By 1886 it would decide Yick Wo v. Hopkins and the era of equal protection would begin.
In 1931 would come Near v. Minnesota and its powerful statement prohibiting prior restraint and enshrining the modern First Amendment.
By 1974 the Court would decide Nixon v. United States, making real the principle that no one in America stands above the Rule of Law.
Yet, now over forty-five years later, in 2021, what are the great milestone or landmark decisions handed down by this Court?
Instead, we have cases that mechanically unwind the right to vote or take the part of business interests. The Supreme Court — contrary to the stale claims of its past Republican nominees — must do more than “call balls and strikes.”
It is the institution to which Clarence Gideon went when no one else would listen. It heard the cries for equality starting with Linda Brown in a small Topeka schoolroom.
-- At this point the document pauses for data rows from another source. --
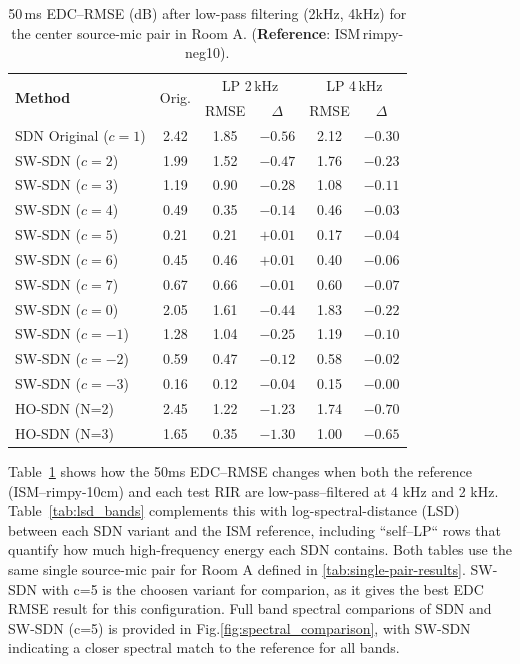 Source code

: \documentclass[journal]{IEEEtran}
\begin{document}
\begin{table}[t]
    \centering
    \caption{50\,ms EDC–RMSE (dB) after low-pass filtering (2kHz, 4kHz) for the center source-mic pair in Room A.
             (\textbf{Reference}: ISM\,rimpy-neg10).}
    \label{tab:lp-edc-rmse}
    \renewcommand{\arraystretch}{1.1}
    \begin{tabular}{lccccc}
        \toprule
        \multirow{2}{*}{\textbf{Method}} &
        \multirow{2}{*}{Orig.} &
        \multicolumn{2}{c}{LP 2\,kHz} &
        \multicolumn{2}{c}{LP 4\,kHz} \\
        & & RMSE & $\!\Delta$ & RMSE & $\!\Delta$ \\
        \midrule
        SDN Original ($c=1$) & 2.42 & 1.85 & $-0.56$ & 2.12 & $-0.30$ \\
        SW-SDN ($c=2$)     & 1.99 & 1.52 & $-0.47$ & 1.76 & $-0.23$ \\
        SW-SDN ($c=3$)     & 1.19 & 0.90 & $-0.28$ & 1.08 & $-0.11$ \\
        SW-SDN ($c=4$)     & 0.49 & 0.35 & $-0.14$ & 0.46 & $-0.03$ \\
        SW-SDN ($c=5$)     & 0.21 & 0.21 & $+0.01$ & 0.17 & $-0.04$ \\
        SW-SDN ($c=6$)     & 0.45 & 0.46 & $+0.01$ & 0.40 & $-0.06$ \\
        SW-SDN ($c=7$)     & 0.67 & 0.66 & $-0.01$ & 0.60 & $-0.07$ \\
        SW-SDN ($c=0$)     & 2.05 & 1.61 & $-0.44$ & 1.83 & $-0.22$ \\
        SW-SDN ($c=-1$)    & 1.28 & 1.04 & $-0.25$ & 1.19 & $-0.10$ \\
        SW-SDN ($c=-2$)    & 0.59 & 0.47 & $-0.12$ & 0.58 & $-0.02$ \\
        SW-SDN ($c=-3$)    & 0.16 & 0.12 & $-0.04$ & 0.15 & $-0.00$ \\
        HO-SDN (N=2)       & 2.45 & 1.22 & $-1.23$ & 1.74 & $-0.70$ \\
        HO-SDN (N=3)       & 1.65 & 0.35 & $-1.30$ & 1.00 & $-0.65$ \\
        \bottomrule
    \end{tabular}
\end{table}

Table~\ref{tab:lp-edc-rmse} shows how the 50ms EDC–RMSE changes
when both the reference (ISM–rimpy-10cm) and
each test RIR are low-pass–filtered at 4 kHz and 2 kHz.  
Table~\ref{tab:lsd_bands} complements this with
log-spectral-distance (LSD) between each SDN variant and the ISM reference, including
“self–LP“ rows that quantify how much high-frequency energy each SDN
contains. Both tables use the same single source-mic pair for Room A defined in \ref{tab:single-pair-results}. 
SW-SDN with c=5 is the choosen variant for comparion, as it gives the best EDC RMSE result for this configuration.
Full band spectral comparions of SDN and SW-SDN (c=5) is provided in Fig.\ref{fig:spectral_comparison}, 
with SW-SDN indicating a closer spectral match to the reference for all bands. 
\end{document}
It assured Escobedo and Miranda and Gant the right to due process in the face of accusations and police abuse.
And despite the criticism, it elegantly afforded all Americans a zone of privacy in their most intimate affairs and upheld the right to protest an unpopular war.
Now we have an insipid and timid Court that refuses to venture to the horizons of liberty — all in the well-pressed disguise of “textualism.”
I submit that textualism like its close cousin originalism is simply a way of saying we the powerful choose to have things as we believe they were for those originally in power.
But, that has never been America’s true destiny: to go backwards.
We need to ask this Supreme Court if it will ever hoist anchor from the dock of the past. Its job through history is to sail into the Seas of Liberty.